Robert Mugabe’s erudite spokesperson, George Charamba, writes the veteran president’s speeches.
However, some speculate that Mugabe insists on writing his own important speeches, especially those delivered at international forums. His words are restrained and eloquent, showing the scholarly attributes he turned his back on when he went into politics.
“My country, my government, my party and my own person have been labelled land grabbers, demonised, reviled and threatened with sanctions in the face of accusations of reverse-racism. WEB du Bois must be turning in his grave for having thought the problem of the ‘colourline’ would disappear with the 20th century,” he said in a 2003 speech to the UN.
‘Conciliatory speeches’
That was one of his “war” speeches. In a bygone age he would make conciliatory speeches. The one he gave at independence in 1980 is much loved and routinely quoted.

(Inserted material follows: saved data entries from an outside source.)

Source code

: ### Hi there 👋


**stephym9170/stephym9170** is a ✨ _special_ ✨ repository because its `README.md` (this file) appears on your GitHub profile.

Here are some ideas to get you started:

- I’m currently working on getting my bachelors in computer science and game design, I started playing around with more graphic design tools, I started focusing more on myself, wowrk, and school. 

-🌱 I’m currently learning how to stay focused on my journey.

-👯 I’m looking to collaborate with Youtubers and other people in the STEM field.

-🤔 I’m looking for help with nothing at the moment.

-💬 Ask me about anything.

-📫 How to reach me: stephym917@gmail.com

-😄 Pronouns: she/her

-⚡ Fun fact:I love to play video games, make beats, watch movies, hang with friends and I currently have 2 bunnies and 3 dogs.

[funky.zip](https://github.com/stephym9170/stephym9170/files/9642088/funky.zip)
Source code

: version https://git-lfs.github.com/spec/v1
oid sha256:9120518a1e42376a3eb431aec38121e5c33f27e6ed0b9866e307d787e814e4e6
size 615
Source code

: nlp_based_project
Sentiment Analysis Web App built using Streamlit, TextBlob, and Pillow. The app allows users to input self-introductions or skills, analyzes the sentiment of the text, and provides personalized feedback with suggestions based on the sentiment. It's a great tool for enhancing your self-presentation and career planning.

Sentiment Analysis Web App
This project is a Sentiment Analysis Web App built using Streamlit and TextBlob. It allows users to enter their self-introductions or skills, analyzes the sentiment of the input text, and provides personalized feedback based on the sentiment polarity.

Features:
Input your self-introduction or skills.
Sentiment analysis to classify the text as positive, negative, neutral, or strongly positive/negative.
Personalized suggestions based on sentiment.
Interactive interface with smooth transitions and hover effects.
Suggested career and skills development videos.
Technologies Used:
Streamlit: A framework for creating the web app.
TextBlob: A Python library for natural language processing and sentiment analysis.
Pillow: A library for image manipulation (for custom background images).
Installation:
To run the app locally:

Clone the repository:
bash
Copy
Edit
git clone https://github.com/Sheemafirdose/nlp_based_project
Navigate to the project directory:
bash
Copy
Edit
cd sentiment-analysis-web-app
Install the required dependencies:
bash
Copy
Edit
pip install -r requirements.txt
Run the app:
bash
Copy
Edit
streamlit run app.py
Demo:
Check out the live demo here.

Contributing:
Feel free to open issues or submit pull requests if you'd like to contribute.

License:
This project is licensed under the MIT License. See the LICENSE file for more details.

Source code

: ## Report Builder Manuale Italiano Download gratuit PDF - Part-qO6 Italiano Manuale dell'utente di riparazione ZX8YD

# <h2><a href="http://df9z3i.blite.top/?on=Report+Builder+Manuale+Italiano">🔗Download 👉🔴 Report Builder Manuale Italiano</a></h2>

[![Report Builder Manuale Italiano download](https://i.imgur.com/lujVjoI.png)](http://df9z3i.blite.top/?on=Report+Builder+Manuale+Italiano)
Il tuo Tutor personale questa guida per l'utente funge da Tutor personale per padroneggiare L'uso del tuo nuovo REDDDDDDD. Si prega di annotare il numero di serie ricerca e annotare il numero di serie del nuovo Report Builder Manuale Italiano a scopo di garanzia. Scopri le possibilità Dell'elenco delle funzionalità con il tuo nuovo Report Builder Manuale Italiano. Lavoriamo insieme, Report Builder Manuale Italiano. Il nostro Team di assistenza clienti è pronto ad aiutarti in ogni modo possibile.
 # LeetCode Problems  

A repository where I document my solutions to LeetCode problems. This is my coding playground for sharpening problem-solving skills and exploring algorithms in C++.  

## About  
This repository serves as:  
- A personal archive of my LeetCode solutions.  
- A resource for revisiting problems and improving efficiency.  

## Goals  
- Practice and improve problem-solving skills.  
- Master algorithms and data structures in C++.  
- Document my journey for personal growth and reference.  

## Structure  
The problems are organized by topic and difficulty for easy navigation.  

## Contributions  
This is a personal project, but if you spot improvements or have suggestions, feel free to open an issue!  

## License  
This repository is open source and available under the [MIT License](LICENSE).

“The wrongs of the past must now stand forgiven and forgotten. If ever we look to the past, let us do so for the lesson the past has taught us, namely that oppression and racism are inequalities that must never again find scope in our political and social system. It could never be a correct justification that because whites oppressed us yesterday when they had power, the blacks must oppress them today because they have power,” he said then.
While the 2003 speech is infused with typical rage at the West and shows calibration, his campaign speeches — or those he delivers in Shona — take the prize for outrageousness.
In 2008, while on the campaign trail, Mugabe issued a warning to his compatriots: “You vote for them [Movement for Democratic Change] but that will be a wasted vote. You will be cheating yourself as there is no way we can allow them to rule this country.”
With each advance or retreat by the rebels, Gaddafi gets a chance to show us what a poor corpus scholars of presidential speeches will have to work with when he’s gone. But there are other worthy contenders for “most unhinged speech ever made by a president”.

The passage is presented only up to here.